On Fri, 10 Jan 2014 21:35:25 -0700, Warner Losh wrote:
> 
> On Jan 10, 2014, at 8:35 PM, Skip Newhall wrote:
> 
>> 'Proscribe’ and 'prescribe' are distinct words:
>>  
>> 'Proscribe' means to forbid, disallow, or prohibit. “School rules 
>> proscribe the use of pencils on exams.”
>>  
>> 'Prescribe' means to lay out specifications or rules about 
>> something. "In the manner prescribed by law.”
>>  
>> I don’t know the context of the sentence the Magnus refers to.
> 
> Prescribe is the word I intended. POSIX mandates, requires, 
> prescribes that time is UTC.
No.  While POSIX broken-down time resembles UTC, the underlying 
timescale (Seconds since the Epoch) is *not* UTC, in that every day 
contains exactly 60*60*24= 86,400 seconds.  Leap seconds are *not* 
applied.
The confusion arises because the POSIX Epoch is defined using UTC.  But 
the progression rule is a form of TAI (with unknown but constant 
offset).  POSIX background information follows.
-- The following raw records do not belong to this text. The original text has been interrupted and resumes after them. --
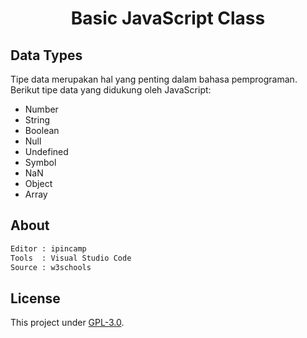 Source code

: <h1><center>Basic JavaScript Class</center></h1>
<h2>Data Types</h2>

Tipe data merupakan hal yang penting dalam bahasa pemprograman. <br>
Berikut tipe data yang didukung oleh JavaScript:
* Number
* String
* Boolean
* Null
* Undefined
* Symbol
* NaN
* Object
* Array

<h2>About</h2>

```txt
Editor : ipincamp
Tools  : Visual Studio Code
Source : w3schools
```

<h2>License</h2>

This project under [GPL-3.0](https://github.com/ipincamp/javascript/blob/main/LICENSE). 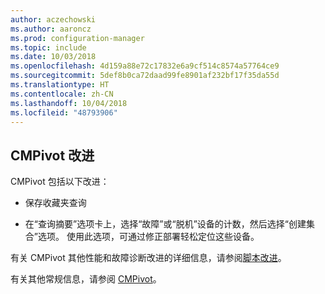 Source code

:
 ```yaml
---
author: aczechowski
ms.author: aaroncz
ms.prod: configuration-manager
ms.topic: include
ms.date: 10/03/2018
ms.openlocfilehash: 4d159a88e72c17832e6a9cf514c8574a57764ce9
ms.sourcegitcommit: 5def8b0ca72daad99fe8901af232bf17f35da55d
ms.translationtype: HT
ms.contentlocale: zh-CN
ms.lasthandoff: 10/04/2018
ms.locfileid: "48793906"
---
```

## <a name="bkmk_cmpivot"></a>CMPivot 改进
<!--1359068-->

CMPivot 包括以下改进：

- 保存收藏夹查询  

- 在“查询摘要”选项卡上，选择“故障”或“脱机”设备的计数，然后选择“创建集合”选项。 使用此选项，可通过修正部署轻松定位这些设备。  

有关 CMPivot 其他性能和故障诊断改进的详细信息，请参阅[脚本改进](#bkmk_scripts)。

有关其他常规信息，请参阅 [CMPivot](/sccm/core/servers/manage/cmpivot)。


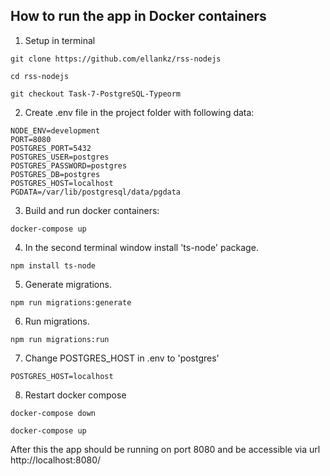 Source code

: ## How to run the app in Docker containers

1. Setup in terminal
```
git clone https://github.com/ellankz/rss-nodejs
```
```
cd rss-nodejs
```
```
git checkout Task-7-PostgreSQL-Typeorm
```

2. Create .env file in the project folder with following data:
```
NODE_ENV=development
PORT=8080
POSTGRES_PORT=5432
POSTGRES_USER=postgres
POSTGRES_PASSWORD=postgres
POSTGRES_DB=postgres
POSTGRES_HOST=localhost
PGDATA=/var/lib/postgresql/data/pgdata

```
3. Build and run docker containers:
```
docker-compose up
```

4. In the second terminal window install 'ts-node' package.
```
npm install ts-node
```
5. Generate migrations. 
```
npm run migrations:generate
```
6. Run migrations.
```
npm run migrations:run
```
7. Change POSTGRES_HOST in .env to 'postgres'
```
POSTGRES_HOST=localhost
```
8. Restart docker compose
```
docker-compose down
```
```
docker-compose up
```

After this the app should be running on port 8080 and be accessible via url http://localhost:8080/


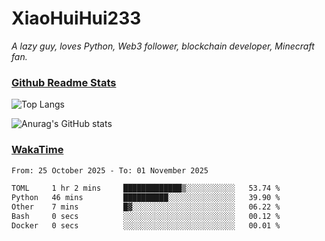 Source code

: # XiaoHuiHui233

*A lazy guy, loves Python, Web3 follower, blockchain developer, Minecraft fan.*

### [Github Readme Stats](https://github.com/anuraghazra/github-readme-stats)

![Top Langs](https://github-readme-stats.vercel.app/api/top-langs/?username=XiaoHuiHui233&layout=compact&theme=github_dark)

![Anurag's GitHub stats](https://github-readme-stats.vercel.app/api?username=XiaoHuiHui233&show_icons=true&theme=github_dark)

### [WakaTime](https://wakatime.com)

<!--START_SECTION:waka-->

```txt
From: 25 October 2025 - To: 01 November 2025

TOML     1 hr 2 mins     █████████████▒░░░░░░░░░░░   53.74 %
Python   46 mins         ██████████░░░░░░░░░░░░░░░   39.90 %
Other    7 mins          █▓░░░░░░░░░░░░░░░░░░░░░░░   06.22 %
Bash     0 secs          ░░░░░░░░░░░░░░░░░░░░░░░░░   00.12 %
Docker   0 secs          ░░░░░░░░░░░░░░░░░░░░░░░░░   00.01 %
```

<!--END_SECTION:waka-->
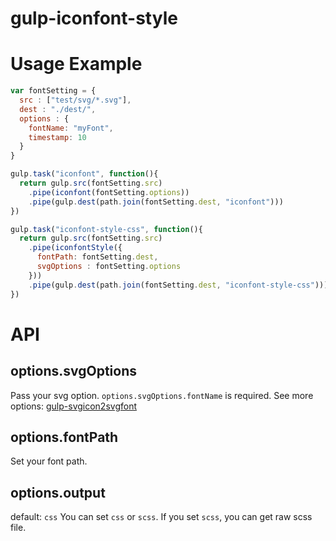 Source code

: # gulp-iconfont-style

# Usage Example
```js
var fontSetting = {
  src : ["test/svg/*.svg"],
  dest : "./dest/",
  options : {
    fontName: "myFont",
    timestamp: 10
  }
}

gulp.task("iconfont", function(){
  return gulp.src(fontSetting.src)
    .pipe(iconfont(fontSetting.options))
    .pipe(gulp.dest(path.join(fontSetting.dest, "iconfont")))
})

gulp.task("iconfont-style-css", function(){
  return gulp.src(fontSetting.src)
    .pipe(iconfontStyle({
      fontPath: fontSetting.dest,
      svgOptions : fontSetting.options
    }))
    .pipe(gulp.dest(path.join(fontSetting.dest, "iconfont-style-css")))
})
```
# API
## options.svgOptions
Pass your svg option.
`options.svgOptions.fontName` is required.
See more options: [gulp-svgicon2svgfont](https://github.com/nfroidure/gulp-svgicons2svgfont)

## options.fontPath
Set your font path.

## options.output
default: `css` 
You can set `css` or `scss`.
If you set `scss`, you can get raw scss file.

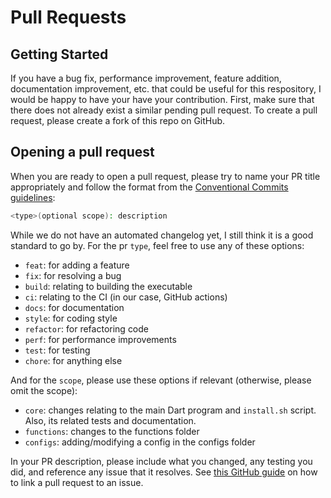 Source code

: # Pull Requests

## Getting Started

If you have a bug fix, performance improvement, feature addition, documentation improvement, etc. that could be useful for this respository, I would be happy to have your have your contribution. First, make sure that there does not already exist a similar pending pull request. To create a pull request, please create a fork of this repo on GitHub.

## Opening a pull request

When you are ready to open a pull request, please try to name your PR title appropriately and follow the format from the [Conventional Commits guidelines](https://www.conventionalcommits.org/en/v1.0.0):

```bash
<type>(optional scope): description
```

While we do not have an automated changelog yet, I still think it is a good standard to go by. For the pr `type`, feel free to use any of these options:

- `feat`: for adding a feature
- `fix`: for resolving a bug
- `build`: relating to building the executable
- `ci`: relating to the CI (in our case, GitHub actions)
- `docs`: for documentation
- `style`: for coding style
- `refactor`: for refactoring code
- `perf`: for performance improvements
- `test`: for testing
- `chore`: for anything else

And for the `scope`, please use these options if relevant (otherwise, please omit the scope):

- `core`: changes relating to the main Dart program and `install.sh` script. Also, its related tests and documentation.
- `functions`: changes to the functions folder
- `configs`: adding/modifying a config in the configs folder

In your PR description, please include what you changed, any testing you did, and reference any issue that it resolves. See [this GitHub guide](https://docs.github.com/en/issues/tracking-your-work-with-issues/linking-a-pull-request-to-an-issue) on how to link a pull request to an issue.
URL of index page: <http://pubs.opengroup.org/onlinepubs/009695399/>
From POSIX Base Definitions volume: 
3.149 Epoch
The time zero hours, zero minutes, zero seconds, on January 1, 1970 
Coordinated Universal Time (UTC).
From the General Concepts volume:
4.14 Seconds Since the Epoch
A value that approximates the number of seconds that have elapsed since 
the Epoch. A Coordinated Universal Time name (specified in terms of 
seconds (tm_sec), minutes (tm_min), hours (tm_hour), days since January 
1 of the year (tm_yday), and calendar year minus 1900 (tm_year)) is 
related to a time represented as seconds since the Epoch, according to 
the expression below.
If the year is <1970 or the value is negative, the relationship is 
undefined. If the year is >=1970 and the value is non-negative, the 
value is related to a Coordinated Universal Time name according to the 
C-language expression, where tm_sec, tm_min, tm_hour, tm_yday, and 
tm_year are all integer types:
tm_sec + tm_min*60 + tm_hour*3600 + tm_yday*86400 +
    (tm_year-70)*31536000 + ((tm_year-69)/4)*86400 -
    ((tm_year-1)/100)*86400 + ((tm_year+299)/400)*86400
The relationship between the actual time of day and the current value 
for seconds since the Epoch is unspecified.
How any changes to the value of seconds since the Epoch are made to 
align to a desired relationship with the current actual time is 
implementation-defined. As represented in seconds since the Epoch, each 
and every day shall be accounted for by exactly 86400 seconds.
Note:
The last three terms of the expression add in a day for each year that 
follows a leap year starting with the first leap year since the Epoch. 
The first term adds a day every 4 years starting in 1973, the second 
subtracts a day back out every 100 years starting in 2001, and the 
third adds a day back in every 400 years starting in 2001. The 
divisions in the formula are integer divisions; that is, the remainder 
is discarded leaving only the integer quotient.